Is Taylor Swift's ‘Lover’ still a love song?

Its status as a wedding staple has come under question.

/ Source: TODAY

"Lover" — at least until recently — was widely received as one of Taylor Swift's classic love songs.

When the album of the same name came out in 2019, its titular single was declared first dance song material, or even a “wedding waltz.”

Indeed, the song was used at millennial weddings — including early aughts heartthrob Jesse McCartney’s — as Swifties who grew up with the singer used her music to enter into their next phase of life.

Krista Schnur, 30, used “Lover” twice in her wedding: She walked down the aisle to an instrumental version, and then she and her newly minted husband danced to it.

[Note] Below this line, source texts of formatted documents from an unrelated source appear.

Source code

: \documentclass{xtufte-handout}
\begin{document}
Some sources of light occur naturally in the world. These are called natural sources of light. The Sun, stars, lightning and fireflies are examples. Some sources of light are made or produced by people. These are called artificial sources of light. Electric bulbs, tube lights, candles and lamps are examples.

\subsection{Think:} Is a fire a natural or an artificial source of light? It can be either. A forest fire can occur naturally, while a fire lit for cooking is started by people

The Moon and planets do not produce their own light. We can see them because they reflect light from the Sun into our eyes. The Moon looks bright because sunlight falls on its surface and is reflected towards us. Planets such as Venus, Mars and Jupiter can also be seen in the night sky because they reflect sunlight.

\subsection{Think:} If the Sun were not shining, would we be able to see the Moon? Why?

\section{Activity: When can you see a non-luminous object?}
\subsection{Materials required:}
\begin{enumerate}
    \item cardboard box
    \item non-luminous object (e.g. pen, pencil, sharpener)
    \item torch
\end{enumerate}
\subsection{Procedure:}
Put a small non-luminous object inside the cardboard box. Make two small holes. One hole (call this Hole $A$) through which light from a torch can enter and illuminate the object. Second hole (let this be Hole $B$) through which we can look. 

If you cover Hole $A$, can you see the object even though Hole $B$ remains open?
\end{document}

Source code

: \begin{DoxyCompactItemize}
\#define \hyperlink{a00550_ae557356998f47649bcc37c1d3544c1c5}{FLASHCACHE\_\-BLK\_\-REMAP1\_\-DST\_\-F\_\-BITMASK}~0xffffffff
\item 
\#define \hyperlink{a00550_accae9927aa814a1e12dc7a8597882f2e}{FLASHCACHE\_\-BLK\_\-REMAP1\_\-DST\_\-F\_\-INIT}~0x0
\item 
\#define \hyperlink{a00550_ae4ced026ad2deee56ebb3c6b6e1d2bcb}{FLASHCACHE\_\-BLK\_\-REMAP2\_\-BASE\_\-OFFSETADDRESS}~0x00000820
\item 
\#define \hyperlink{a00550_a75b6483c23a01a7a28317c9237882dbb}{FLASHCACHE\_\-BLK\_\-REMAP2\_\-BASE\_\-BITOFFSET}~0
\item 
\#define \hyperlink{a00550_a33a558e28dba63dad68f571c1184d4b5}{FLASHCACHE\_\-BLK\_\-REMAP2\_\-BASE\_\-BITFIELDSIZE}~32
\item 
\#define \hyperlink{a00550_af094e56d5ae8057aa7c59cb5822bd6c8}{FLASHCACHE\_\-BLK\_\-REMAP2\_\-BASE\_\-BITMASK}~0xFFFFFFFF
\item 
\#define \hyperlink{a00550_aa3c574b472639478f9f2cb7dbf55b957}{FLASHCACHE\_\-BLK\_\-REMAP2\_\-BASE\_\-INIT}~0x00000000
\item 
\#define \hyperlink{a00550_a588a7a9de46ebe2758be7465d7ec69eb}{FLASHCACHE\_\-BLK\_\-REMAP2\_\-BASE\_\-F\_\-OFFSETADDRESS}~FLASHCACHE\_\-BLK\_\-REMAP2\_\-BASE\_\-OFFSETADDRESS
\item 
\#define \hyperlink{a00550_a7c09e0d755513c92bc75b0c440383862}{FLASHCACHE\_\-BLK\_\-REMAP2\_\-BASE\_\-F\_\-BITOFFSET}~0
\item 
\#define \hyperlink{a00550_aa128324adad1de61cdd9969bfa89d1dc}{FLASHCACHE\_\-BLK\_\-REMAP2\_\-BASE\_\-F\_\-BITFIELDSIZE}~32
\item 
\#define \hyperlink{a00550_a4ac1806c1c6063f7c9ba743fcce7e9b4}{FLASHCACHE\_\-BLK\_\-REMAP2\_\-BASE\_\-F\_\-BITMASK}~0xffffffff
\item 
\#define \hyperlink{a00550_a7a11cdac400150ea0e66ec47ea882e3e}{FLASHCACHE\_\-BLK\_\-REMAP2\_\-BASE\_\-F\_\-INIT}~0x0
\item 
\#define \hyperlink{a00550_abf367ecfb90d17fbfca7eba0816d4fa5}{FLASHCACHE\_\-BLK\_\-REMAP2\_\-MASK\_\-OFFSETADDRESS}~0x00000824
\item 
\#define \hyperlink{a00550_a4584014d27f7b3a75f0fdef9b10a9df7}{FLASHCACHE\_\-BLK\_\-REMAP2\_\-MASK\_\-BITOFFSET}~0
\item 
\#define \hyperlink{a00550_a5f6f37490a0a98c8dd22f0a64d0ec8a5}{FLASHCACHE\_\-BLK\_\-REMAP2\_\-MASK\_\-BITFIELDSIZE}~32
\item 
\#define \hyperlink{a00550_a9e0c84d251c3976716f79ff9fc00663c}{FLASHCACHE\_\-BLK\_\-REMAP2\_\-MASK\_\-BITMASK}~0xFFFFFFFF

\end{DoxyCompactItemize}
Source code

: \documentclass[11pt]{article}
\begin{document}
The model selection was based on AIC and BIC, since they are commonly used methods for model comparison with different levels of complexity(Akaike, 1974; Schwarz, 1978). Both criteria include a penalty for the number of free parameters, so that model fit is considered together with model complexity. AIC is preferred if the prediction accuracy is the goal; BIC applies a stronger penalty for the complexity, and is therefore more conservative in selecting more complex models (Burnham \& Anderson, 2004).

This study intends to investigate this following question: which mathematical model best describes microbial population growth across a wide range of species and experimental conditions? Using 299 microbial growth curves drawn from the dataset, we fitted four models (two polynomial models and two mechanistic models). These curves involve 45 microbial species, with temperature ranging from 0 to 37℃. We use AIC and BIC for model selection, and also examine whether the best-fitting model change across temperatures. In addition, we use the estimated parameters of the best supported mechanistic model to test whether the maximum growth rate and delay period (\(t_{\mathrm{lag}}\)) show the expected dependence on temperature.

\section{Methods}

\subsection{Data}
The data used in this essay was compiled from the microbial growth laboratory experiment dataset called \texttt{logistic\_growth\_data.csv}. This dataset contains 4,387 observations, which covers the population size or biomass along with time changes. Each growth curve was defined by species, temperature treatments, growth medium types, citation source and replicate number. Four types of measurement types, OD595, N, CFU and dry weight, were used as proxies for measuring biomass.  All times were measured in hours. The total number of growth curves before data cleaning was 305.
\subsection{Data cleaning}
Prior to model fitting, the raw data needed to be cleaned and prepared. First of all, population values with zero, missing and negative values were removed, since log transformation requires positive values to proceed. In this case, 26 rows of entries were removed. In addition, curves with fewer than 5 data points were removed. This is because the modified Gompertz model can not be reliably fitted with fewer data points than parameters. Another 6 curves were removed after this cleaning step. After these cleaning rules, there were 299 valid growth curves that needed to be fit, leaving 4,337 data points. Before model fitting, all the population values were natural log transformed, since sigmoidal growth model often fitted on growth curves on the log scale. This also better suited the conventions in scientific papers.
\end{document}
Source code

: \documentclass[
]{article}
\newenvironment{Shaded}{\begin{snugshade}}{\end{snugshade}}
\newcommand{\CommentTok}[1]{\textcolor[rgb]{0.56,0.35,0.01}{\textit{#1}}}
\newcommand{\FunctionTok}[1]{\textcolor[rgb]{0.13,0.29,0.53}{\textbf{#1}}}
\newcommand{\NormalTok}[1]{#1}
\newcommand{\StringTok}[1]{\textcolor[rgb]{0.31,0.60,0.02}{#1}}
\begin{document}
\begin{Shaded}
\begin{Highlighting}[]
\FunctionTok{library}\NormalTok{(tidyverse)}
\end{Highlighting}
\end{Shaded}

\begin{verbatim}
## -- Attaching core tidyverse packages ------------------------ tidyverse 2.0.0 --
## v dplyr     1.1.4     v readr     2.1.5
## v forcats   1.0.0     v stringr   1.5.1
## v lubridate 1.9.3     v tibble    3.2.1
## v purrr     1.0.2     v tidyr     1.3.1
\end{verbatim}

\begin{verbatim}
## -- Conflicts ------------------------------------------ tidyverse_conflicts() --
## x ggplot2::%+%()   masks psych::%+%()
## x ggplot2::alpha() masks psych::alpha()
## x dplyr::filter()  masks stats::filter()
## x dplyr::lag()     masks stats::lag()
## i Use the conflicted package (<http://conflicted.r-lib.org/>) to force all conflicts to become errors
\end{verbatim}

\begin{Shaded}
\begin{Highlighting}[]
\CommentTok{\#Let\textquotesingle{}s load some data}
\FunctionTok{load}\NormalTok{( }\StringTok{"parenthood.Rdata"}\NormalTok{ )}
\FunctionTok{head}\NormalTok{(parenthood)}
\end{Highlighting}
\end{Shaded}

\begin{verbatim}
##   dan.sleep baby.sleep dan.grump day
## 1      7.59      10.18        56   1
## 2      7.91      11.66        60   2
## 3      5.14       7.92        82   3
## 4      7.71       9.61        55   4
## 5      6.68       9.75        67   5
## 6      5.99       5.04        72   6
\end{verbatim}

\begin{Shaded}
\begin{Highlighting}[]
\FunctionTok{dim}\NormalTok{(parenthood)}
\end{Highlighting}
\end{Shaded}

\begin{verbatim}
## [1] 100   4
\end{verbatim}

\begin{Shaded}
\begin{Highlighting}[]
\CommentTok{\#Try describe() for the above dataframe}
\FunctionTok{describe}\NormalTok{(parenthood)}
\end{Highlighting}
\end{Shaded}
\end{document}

She and her husband Logan knew “Lover” was “their song” the moment they heard it, she says.

“It’s understated. We’re not flashy. It just fits,” she tells TODAY.com.

Tara Bhrushundi, owner of Sweet Harmony Music, a New Jersey-based instrumental group that performs at wedding ceremonies, says "Lover" is a popular choice among couples.

"We see lots of couples requesting it for processional music, such as when the bridesmaids and groomsmen walk down the aisle. I think the song captures a modern feeling of romance, and that is exactly what today’s couples are looking for," Bhrushundi says.

In the song, Swift paints a portrait of quiet intimacy. Her wild “Red” days, of thrilling romances with highs and lows and uncertainties in between, had settled into something steadier with one person, captured by a simple chorus: “You’re my, my, my, my lover.”

But that interpretation is now in question, as Swift recasts some of her songs in a different light. Ahead of the release of “The Tortured Poets Department,” Swift released five playlists on Apple Music, sorting old songs into groups inspired by the five stages of grief, or "heartbreak."

“Lover” landed on the denial playlist.

“This is a list of songs about getting so caught up in the idea of something that you have a hard time seeing the red flags, possibly resulting in moments of denial and maybe a little bit of delusion. Results may vary,” she said in a voice memo opening the playlist.

"Lover" was the eighth song on the playlist, joined by other love-tinged tracks like "Lavender Haze," "Willow," "Style" and "Sweet Nothing."

After the voice memo dropped, people online mourned the altered interpretation of “Lover” that Swift presented, with some saying it tarnished the song’s original glow.

“Taylor tainted Lover for me so bad,” one wrote on X.

In "Lover," Swift opens with the idea of a house, signaling domestic contentment: "We could leave the Christmas lights up ‘til January / And this is our place, we make the rules," she sings.

The chorus starts with a plea to make it last: "Can I go where you go? / Can we always be this close forever and ever?"

The colorful music video, in which Swift dances around a house with dancer Christian Owens, underscores the sentiment.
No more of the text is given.